Er arbeitet mit Leistungssportlern. Ich bin Krankenhausseelsorgerin. Ich habe es mit Kranken und  behinderten Menschen zu tun. Wir haben uns unterhalten und waren uns ruckzuck uneinig - ist ja auch kein Wunder, finde ich.
Sein Motto war: ‚Jeder ist seines Glückes Schmied' - Erfolg und Glück seien vor allem Einstellungssache. Gerade im Sport ließe sich das wunderbar nachweisen. Seine Erfahrung: Wer fleißig genug trainiert und auch hart gegen sich selbst ist, der wird auch mit Siegen belohnt. Und selbst wenn man mal an seine Grenzen stößt, gibt es bestimmt einen anderen Weg, um auf jeden Fall erfolgreich zu sein. Man muss sich einfach nur am Riemen reißen und gefälligst anstrengen. Wer das nicht hinbekäme, sei einfach zu schwach und hätte weder Erfolg oder Glück verdient. Es lohnt nicht, so einen zu unterstützen.
Schon beim Zuhören ist mir fast der Kragen geplatzt. Ich hatte den Kopf voll mit Bildern von Kranken und Schwachen, die nichts für ihr Unglück können und deshalb Unterstützung und Ermutigung brauchen.
Also habe ich mich ins Zeug gelegt, um den Trainer von meiner Sicht der Dinge zu überzeugen. Das hat natürlich nicht geklappt.

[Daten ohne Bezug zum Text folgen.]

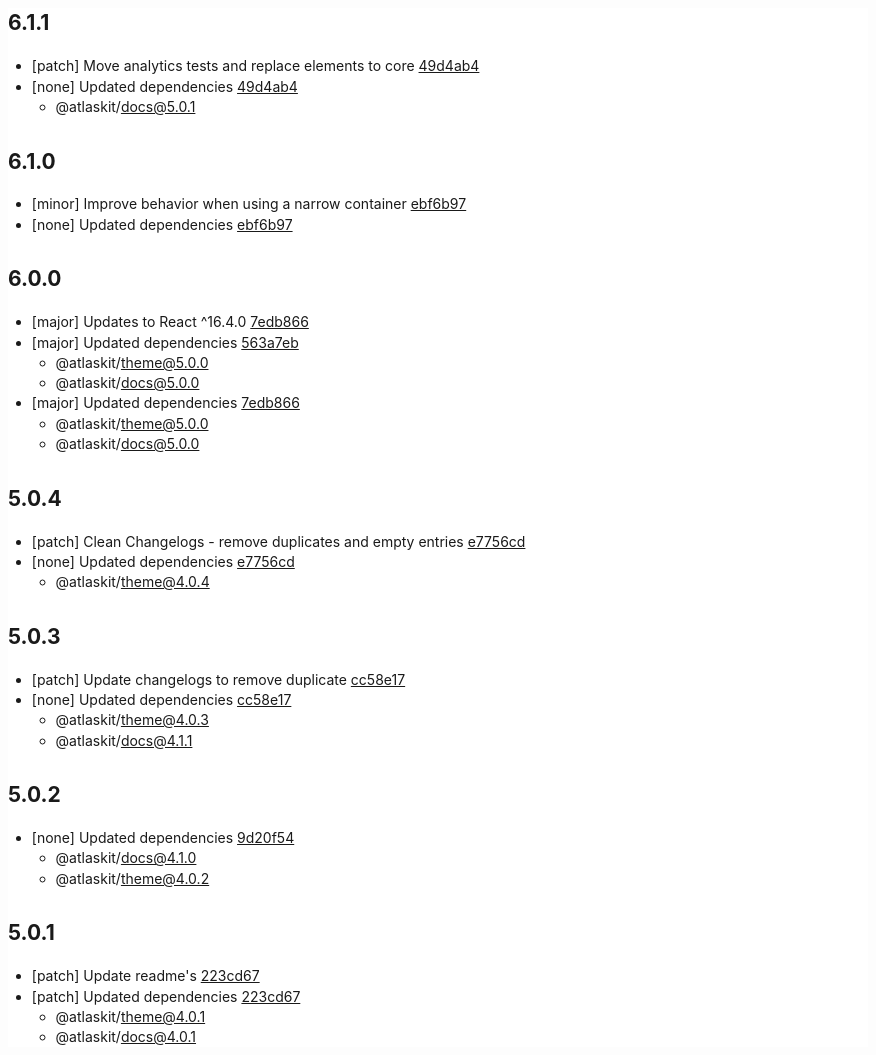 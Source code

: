 ## 6.1.1
- [patch] Move analytics tests and replace elements to core [49d4ab4](https://bitbucket.org/atlassian/atlaskit-mk-2/commits/49d4ab4)
- [none] Updated dependencies [49d4ab4](https://bitbucket.org/atlassian/atlaskit-mk-2/commits/49d4ab4)
  - @atlaskit/docs@5.0.1

## 6.1.0
- [minor] Improve behavior when using a narrow container [ebf6b97](https://bitbucket.org/atlassian/atlaskit-mk-2/commits/ebf6b97)
- [none] Updated dependencies [ebf6b97](https://bitbucket.org/atlassian/atlaskit-mk-2/commits/ebf6b97)

## 6.0.0

- [major] Updates to React ^16.4.0 [7edb866](https://bitbucket.org/atlassian/atlaskit-mk-2/commits/7edb866)
- [major] Updated dependencies [563a7eb](https://bitbucket.org/atlassian/atlaskit-mk-2/commits/563a7eb)
  - @atlaskit/theme@5.0.0
  - @atlaskit/docs@5.0.0
- [major] Updated dependencies [7edb866](https://bitbucket.org/atlassian/atlaskit-mk-2/commits/7edb866)
  - @atlaskit/theme@5.0.0
  - @atlaskit/docs@5.0.0

## 5.0.4
- [patch] Clean Changelogs - remove duplicates and empty entries [e7756cd](https://bitbucket.org/atlassian/atlaskit-mk-2/commits/e7756cd)
- [none] Updated dependencies [e7756cd](https://bitbucket.org/atlassian/atlaskit-mk-2/commits/e7756cd)
  - @atlaskit/theme@4.0.4

## 5.0.3
- [patch] Update changelogs to remove duplicate [cc58e17](https://bitbucket.org/atlassian/atlaskit-mk-2/commits/cc58e17)
- [none] Updated dependencies [cc58e17](https://bitbucket.org/atlassian/atlaskit-mk-2/commits/cc58e17)
  - @atlaskit/theme@4.0.3
  - @atlaskit/docs@4.1.1

## 5.0.2
- [none] Updated dependencies [9d20f54](https://bitbucket.org/atlassian/atlaskit-mk-2/commits/9d20f54)
  - @atlaskit/docs@4.1.0
  - @atlaskit/theme@4.0.2

## 5.0.1
- [patch] Update readme's [223cd67](https://bitbucket.org/atlassian/atlaskit-mk-2/commits/223cd67)
- [patch] Updated dependencies [223cd67](https://bitbucket.org/atlassian/atlaskit-mk-2/commits/223cd67)
  - @atlaskit/theme@4.0.1
  - @atlaskit/docs@4.0.1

Zurück zuhause - mit genügend Abstand, ist mir diese Begegnung wieder in den Sinn gekommen. Jetzt kann ich ein bisschen ruhiger darüber nachdenken.
Im Leistungssport mag die Erfolgstheorie des Trainers vielleicht zutreffen. Ohne hartes Training kommst du nicht an die Spitze und wenn du Schwäche zeigst, bist du draußen. Leistungssport ist anscheinend gnadenlos.
Gott sei dank lässt sich das aber nicht aufs ganze Leben übertragen. Denn im menschlichen Leben hat Gott seine Finger im Spiel und der ist eben nicht gnadenlos. Er stellt auch andere Spielregeln auf. Bei ihm heißt es zum Beispiel: „Meine Kraft ist in den Schwachen mächtig" und er hat dabei Menschen im Blick, die trotz und gerade mit ihrer Schwäche die Welt verändern und ein bisschen besser machen.
Im Leistungssport und auch sonst mag es gnadenlos zugehen: Wer Schwäche zeigt, wird ausgebootet. Aber gottseidank läuft es oft genug auch genau anders. Dafür sorgt Gott, weil ihm die Menschen mit all ihren Schwächen am Herzen liegen. Und wenn ich zu schwach bin um irgendwas zu schmieden - dann schickt Gott Hilfe und Helfer.  Was für ein Glück!